* Activity
Could you find every line in the entries below that holds the word "physics" and copy it?

[Stored data entries]
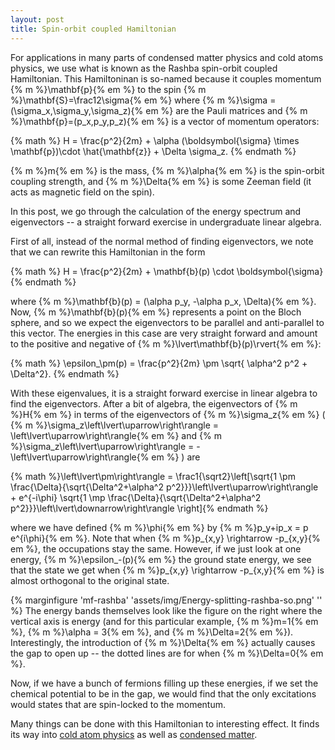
 ```yaml
---
layout: post
title: Spin-orbit coupled Hamiltonian
---
```


For applications in many parts of condensed matter physics and cold atoms physics, we use what is known as the Rashba spin-orbit coupled Hamiltonian. This Hamiltoninan is so-named because it couples momentum {% m %}\mathbf{p}{% em %}
to the spin {% m %}\mathbf{S}=\frac12\sigma{% em %} where {% m %}\sigma = (\sigma_x,\sigma_y,\sigma_z){% em %} are the Pauli matrices and {% m %}\mathbf{p}=(p_x,p_y,p_z){% em %} is a vector  of momentum operators:
<!--more-->

{% math %} H = \frac{p^2}{2m} + \alpha (\boldsymbol{\sigma} \times \mathbf{p})\cdot \hat{\mathbf{z}} + \Delta \sigma_z. {% endmath %}

{% m %}m{% em %} is the mass, {% m %}\alpha{% em %} is the spin-orbit coupling strength, and {% m %}\Delta{% em %} is some Zeeman field (it acts as magnetic field on the spin).

In this post, we go through the calculation of the energy spectrum and eigenvectors -- a straight forward exercise in undergraduate linear algebra.

First of all, instead of the normal method of finding eigenvectors, we note that we can rewrite this Hamiltonian in the form

{% math %} H = \frac{p^2}{2m} + \mathbf{b}(p) \cdot \boldsymbol{\sigma} {% endmath %}

where {% m %}\mathbf{b}(p) = (\alpha p_y, -\alpha p_x, \Delta){% em %}. Now, {% m %}\mathbf{b}(p){% em %} represents a point on the Bloch sphere, and so we expect the eigenvectors to be parallel and anti-parallel to this vector. The energies in this case are very straight forward and amount to the positive and negative of {% m %}\lvert\mathbf{b}(p)\rvert{% em %}:

{% math %} \epsilon_\pm(p) = \frac{p^2}{2m} \pm \sqrt{ \alpha^2 p^2 + \Delta^2}. {% endmath %}

With these eigenvalues, it is a straight forward exercise in linear algebra to find the eigenvectors. After a bit of algebra, the eigenvectors of {% m %}H{% em %} in terms of the eigenvectors of {% m %}\sigma_z{% em %} ( {% m %}\sigma_z\left\lvert\uparrow\right\rangle = \left\lvert\uparrow\right\rangle{% em %} and {% m %}\sigma_z\left\lvert\uparrow\right\rangle = -\left\lvert\uparrow\right\rangle{% em %} ) are

{% math %}\left\lvert\pm\right\rangle = \frac1{\sqrt2}\left[\sqrt{1 \pm \frac{\Delta}{\sqrt{\Delta^2+\alpha^2 p^2}}}\left\lvert\uparrow\right\rangle + e^{-i\phi} \sqrt{1 \mp \frac{\Delta}{\sqrt{\Delta^2+\alpha^2 p^2}}}\left\lvert\downarrow\right\rangle \right]{% endmath %}

where we have defined {% m %}\phi{% em %} by {% m %}p_y+ip_x = p e^{i\phi}{% em %}. Note that when {% m %}p_{x,y} \rightarrow -p_{x,y}{% em %}, the occupations stay the same. However, if we just look at one energy, {% m %}\epsilon_-(p){% em %} the ground state energy, we see that the state we get when {% m %}p_{x,y} \rightarrow -p_{x,y}{% em %} is almost orthogonal to the original state.

{% marginfigure 'mf-rashba' 'assets/img/Energy-splitting-rashba-so.png' '' %}
The energy bands themselves look like the figure on the right where the vertical axis is energy (and for this particular example, {% m %}m=1{% em %}, {% m %}\alpha = 3{% em %}, and {% m %}\Delta=2{% em %}). Interestingly, the introduction of {% m %}\Delta{% em %} actually causes the gap to open up -- the dotted lines are for when {% m %}\Delta=0{% em %}.

Now, if we have a bunch of fermions filling up these energies, if we set the chemical potential to be in the gap, we would find that the only excitations would states that are spin-locked to the momentum.

Many things can be done with this Hamiltonian to interesting effect. It finds its way into [cold atom physics](http://arxiv.org/abs/1102.3945) as well as [condensed matter](http://books.google.com/books?hl=en&lr=&id=LQhcSCuzC3IC).
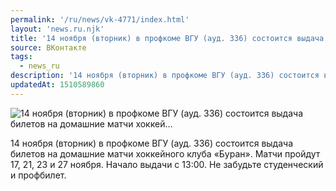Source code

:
 ```yaml
---
permalink: '/ru/news/vk-4771/index.html'
layout: 'news.ru.njk'
title: '14 ноября (вторник) в профкоме ВГУ (ауд. 336) состоится выдача билетов на домашние матчи хоккей…'
source: ВКонтакте
tags:
  - news_ru
description: '14 ноября (вторник) в профкоме ВГУ (ауд. 336) состоится выдача билетов на домашние матчи хоккей…'
updatedAt: 1510589860
---
```

![14 ноября (вторник) в профкоме ВГУ (ауд. 336) состоится выдача билетов на домашние матчи хоккей…](https://sun9-53.userapi.com/impf/c841124/v841124624/34223/65Yx3atINMA.jpg?size=893x489&quality=96&proxy=1&sign=5039f28d42306eb03c874c6e963ca9b5&c_uniq_tag=bOn0FvrjLJ3zvIHPeIzr1huU23sHaNH_li5gUVLl-lo&type=album)

14 ноября (вторник) в профкоме ВГУ (ауд. 336) состоится выдача билетов на домашние матчи хоккейного клуба «Буран». Матчи пройдут 17, 21, 23 и 27 ноября.
Начало выдачи с 13:00.
Не забудьте студенческий и профбилет.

* Written solution
For applications in many parts of condensed matter physics and cold atoms physics, we use what is known as the Rashba spin-orbit coupled Hamiltonian. This Hamiltoninan is so-named because it couples momentum {% m %}\mathbf{p}{% em %}
Many things can be done with this Hamiltonian to interesting effect. It finds its way into [cold atom physics](http://arxiv.org/abs/1102.3945) as well as [condensed matter](http://books.google.com/books?hl=en&lr=&id=LQhcSCuzC3IC).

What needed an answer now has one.